The team is joined by another 30 people who are going with her staff members on the bus routes. It takes three on each bus, a staff person, a helper and the driver. Each bus is delivering to about 40 to 50 students. There are lots of meals to load on a bus. They have learned a lot and come a long way since their first delivery in March. The drivers report at 3 p.m., load the buses, then get on the road by 3:45. They are back by 5:15 or a bit later, almost like a regular bus run when school is in session.
The menu changes each week. For the week of Wednesday, May 27, breakfast for seven days included cereal and bagels, Rice Krispies bars, nutri-grain bar, sausage biscuit, breakfast pizza. Lunch included mac and cheese, peanut butter sandwich, ham and cheese sandwich, quesadillas, chicken patty sandwich, grilled cheese sandwiches that are already made. Almost all of the food is frozen. They bag it up frozen and put it back in the cooler and freezer. They bought large cooler bags to help the food to stay very cold while waiting to be distributed. She estimates that lunch is about 500 calories and breakfast around 250 to 300 calories.

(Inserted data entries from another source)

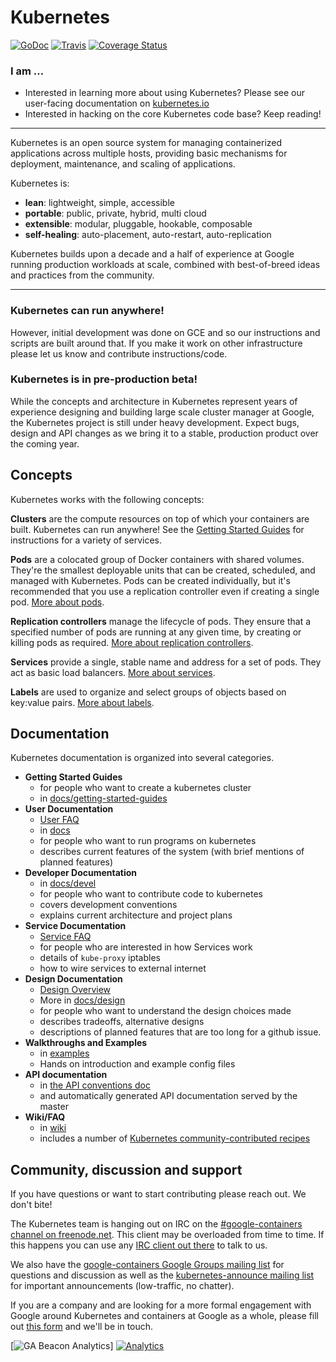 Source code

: # Kubernetes

[![GoDoc](https://godoc.org/github.com/GoogleCloudPlatform/kubernetes?status.png)](https://godoc.org/github.com/GoogleCloudPlatform/kubernetes) [![Travis](https://travis-ci.org/GoogleCloudPlatform/kubernetes.svg?branch=master)](https://travis-ci.org/GoogleCloudPlatform/kubernetes) [![Coverage Status](https://coveralls.io/repos/GoogleCloudPlatform/kubernetes/badge.svg)](https://coveralls.io/r/GoogleCloudPlatform/kubernetes)

### I am ...
  * Interested in learning more about using Kubernetes?  Please see our user-facing documentation on [kubernetes.io](http://kubernetes.io)
  * Interested in hacking on the core Kubernetes code base?  Keep reading!

<hr>

Kubernetes is an open source system for managing containerized applications across multiple hosts,
providing basic mechanisms for deployment, maintenance, and scaling of applications.

Kubernetes is:

* **lean**: lightweight, simple, accessible
* **portable**: public, private, hybrid, multi cloud
* **extensible**: modular, pluggable, hookable, composable
* **self-healing**: auto-placement, auto-restart, auto-replication

Kubernetes builds upon a decade and a half of experience at Google running production workloads at scale, combined with best-of-breed ideas and practices from the community.

<hr>

### Kubernetes can run anywhere!
However, initial development was done on GCE and so our instructions and scripts are built around that.  If you make it work on other infrastructure please let us know and contribute instructions/code.

### Kubernetes is in pre-production beta!
While the concepts and architecture in Kubernetes represent years of experience designing and building large scale cluster manager at Google, the Kubernetes project is still under heavy development.  Expect bugs, design and API changes as we bring it to a stable, production product over the coming year.


## Concepts

Kubernetes works with the following concepts:

**Clusters** are the compute resources on top of which your containers are built. Kubernetes can run anywhere! See the [Getting Started Guides](docs/getting-started-guides) for instructions for a variety of services.

**Pods** are a colocated group of Docker containers with shared volumes. They're the smallest deployable units that can be created, scheduled, and managed with Kubernetes. Pods can be created individually, but it's recommended that you use a replication controller even if creating a single pod. [More about pods](docs/pods.md).

**Replication controllers** manage the lifecycle of pods. They ensure that a specified number of pods are running
at any given time, by creating or killing pods as required. [More about replication controllers](docs/replication-controller.md).

**Services** provide a single, stable name and address for a set of pods.
They act as basic load balancers. [More about services](docs/services.md).

**Labels** are used to organize and select groups of objects based on key:value pairs. [More about labels](docs/labels.md).

## Documentation

Kubernetes documentation is organized into several categories.

  - **Getting Started Guides**
    - for people who want to create a kubernetes cluster
    - in [docs/getting-started-guides](docs/getting-started-guides)
  - **User Documentation**
    - [User FAQ](https://github.com/GoogleCloudPlatform/kubernetes/wiki/User-FAQ)
    - in [docs](docs/overview.md)
    - for people who want to run programs on kubernetes
    - describes current features of the system (with brief mentions of planned features)
  - **Developer Documentation**
    - in [docs/devel](docs/devel)
    - for people who want to contribute code to kubernetes
    - covers development conventions
    - explains current architecture and project plans
  - **Service Documentation**
    - [Service FAQ](https://github.com/GoogleCloudPlatform/kubernetes/wiki/Services-FAQ)
    - for people who are interested in how Services work
    - details of ```kube-proxy``` iptables
    - how to wire services to external internet
  - **Design Documentation**
    - [Design Overview](DESIGN.md)
    - More in [docs/design](docs/design)
    - for people who want to understand the design choices made
    - describes tradeoffs, alternative designs
    - descriptions of planned features that are too long for a github issue.
  - **Walkthroughs and Examples**
    - in [examples](/examples)
    - Hands on introduction and example config files
  - **API documentation**
    - in [the API conventions doc](docs/api-conventions.md)
    - and automatically generated API documentation served by the master
  - **Wiki/FAQ**
    - in [wiki](https://github.com/GoogleCloudPlatform/kubernetes/wiki)
    - includes a number of [Kubernetes community-contributed recipes](/contrib/recipes)

## Community, discussion and support

If you have questions or want to start contributing please reach out.  We don't bite!

The Kubernetes team is hanging out on IRC on the [#google-containers channel on freenode.net](http://webchat.freenode.net/?channels=google-containers). This client may be overloaded from time to time. If this happens you can use any [IRC client out there](http://en.wikipedia.org/wiki/Comparison_of_Internet_Relay_Chat_clients) to talk to us.

We also have the [google-containers Google Groups mailing list](https://groups.google.com/forum/#!forum/google-containers) for questions and discussion as well as the [kubernetes-announce mailing list](https://groups.google.com/forum/#!forum/kubernetes-announce) for important announcements (low-traffic, no chatter).

If you are a company and are looking for a more formal engagement with Google around Kubernetes and containers at Google as a whole, please fill out [this form](https://docs.google.com/a/google.com/forms/d/1_RfwC8LZU4CKe4vKq32x5xpEJI5QZ-j0ShGmZVv9cm4/viewform) and we'll be in touch.

[![GA Beacon Analytics](https://mjtest-site.appspot.com/UA-61743106-1/readme?pixel)]
[![Analytics](https://mjtest-site.appspot.com/UA-61743106-1/readme?pixel)]()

The challenge is creating a menu and trying to get the items Dyer requests, only to find out that something is out of stock. The school has a contract with Gordon’s Food Service as part of a consortium. She puts in an order on Thursday, then works through the menu again on Friday until she finds everything that’s in stock. It is hard to get the individually wrapped items so she had to move to bagging items like chicken nuggets, which requires extra labor.
“We have doubled from the initial 500-600 meals served each week. It’s so great to see the kids in the cars with windows down and shouting to their principals. They smile when they see a familiar face. They don’t have a clue who I am and I’m perfectly ok with that, as they are getting the nutrition they need,” Dyer said.